____ Extracted information

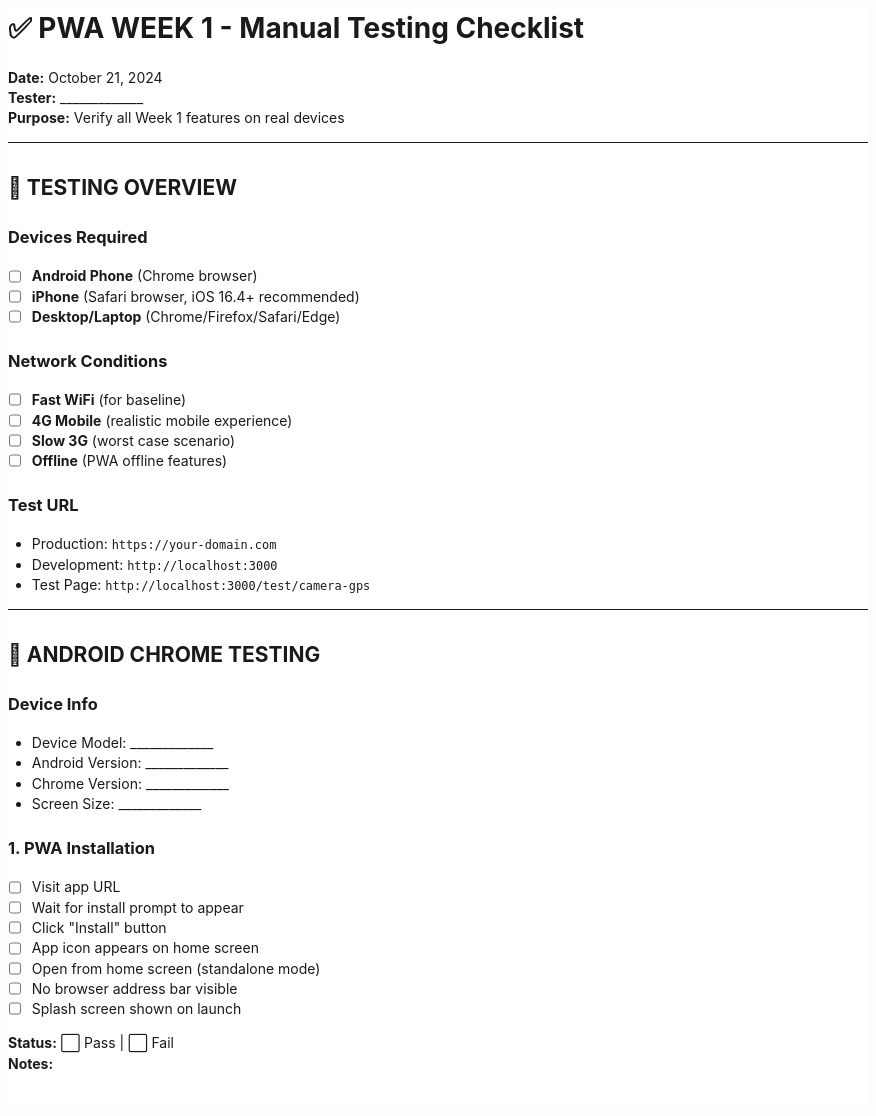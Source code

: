 # ✅ PWA WEEK 1 - Manual Testing Checklist

**Date:** October 21, 2024  
**Tester:** _____________  
**Purpose:** Verify all Week 1 features on real devices

---

## 🎯 TESTING OVERVIEW

### Devices Required
- [ ] **Android Phone** (Chrome browser)
- [ ] **iPhone** (Safari browser, iOS 16.4+ recommended)
- [ ] **Desktop/Laptop** (Chrome/Firefox/Safari/Edge)

### Network Conditions
- [ ] **Fast WiFi** (for baseline)
- [ ] **4G Mobile** (realistic mobile experience)
- [ ] **Slow 3G** (worst case scenario)
- [ ] **Offline** (PWA offline features)

### Test URL
- Production: `https://your-domain.com`
- Development: `http://localhost:3000`
- Test Page: `http://localhost:3000/test/camera-gps`

---

## 📱 ANDROID CHROME TESTING

### Device Info
- Device Model: _____________
- Android Version: _____________
- Chrome Version: _____________
- Screen Size: _____________

### 1. PWA Installation
- [ ] Visit app URL
- [ ] Wait for install prompt to appear
- [ ] Click "Install" button
- [ ] App icon appears on home screen
- [ ] Open from home screen (standalone mode)
- [ ] No browser address bar visible
- [ ] Splash screen shown on launch

**Status:** ⬜ Pass | ⬜ Fail  
**Notes:**
```


```
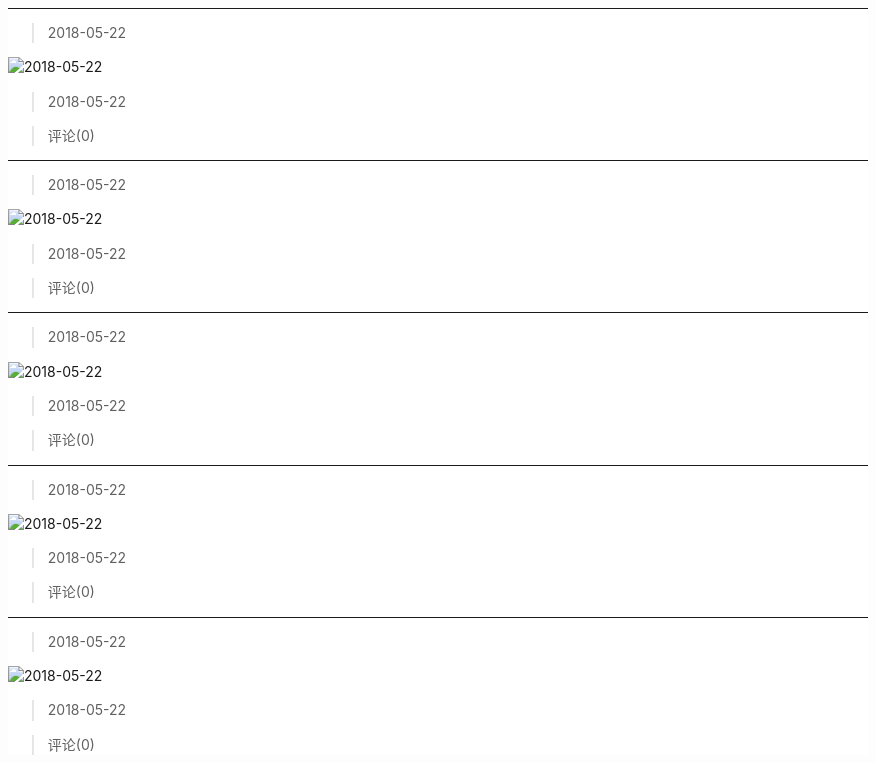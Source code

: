 
---
> 2018-05-22


![2018-05-22](https://pan.4a1801.life/d/Onedrive-4A1801/%E4%B8%AA%E4%BA%BA%E5%BB%BA%E7%AB%99/public/Qzone/Albums/生活/爱爱爱/116_2018-05-22_FEDD5269.webp)


> 2018-05-22


> 评论(0)


---
> 2018-05-22


![2018-05-22](https://pan.4a1801.life/d/Onedrive-4A1801/%E4%B8%AA%E4%BA%BA%E5%BB%BA%E7%AB%99/public/Qzone/Albums/生活/爱爱爱/117_2018-05-22_FA792F65.webp)


> 2018-05-22


> 评论(0)


---
> 2018-05-22


![2018-05-22](https://pan.4a1801.life/d/Onedrive-4A1801/%E4%B8%AA%E4%BA%BA%E5%BB%BA%E7%AB%99/public/Qzone/Albums/生活/爱爱爱/118_2018-05-22_F3277A50.webp)


> 2018-05-22


> 评论(0)


---
> 2018-05-22


![2018-05-22](https://pan.4a1801.life/d/Onedrive-4A1801/%E4%B8%AA%E4%BA%BA%E5%BB%BA%E7%AB%99/public/Qzone/Albums/生活/爱爱爱/119_2018-05-22_0ABDD62A.webp)


> 2018-05-22


> 评论(0)


---
> 2018-05-22


![2018-05-22](https://pan.4a1801.life/d/Onedrive-4A1801/%E4%B8%AA%E4%BA%BA%E5%BB%BA%E7%AB%99/public/Qzone/Albums/生活/爱爱爱/120_2018-05-22_6C9D299A.webp)


> 2018-05-22


> 评论(0)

________

> [What you will do]: In the entries above, count every line containing the word "browser". Write only the total.

> [Task solution]: 3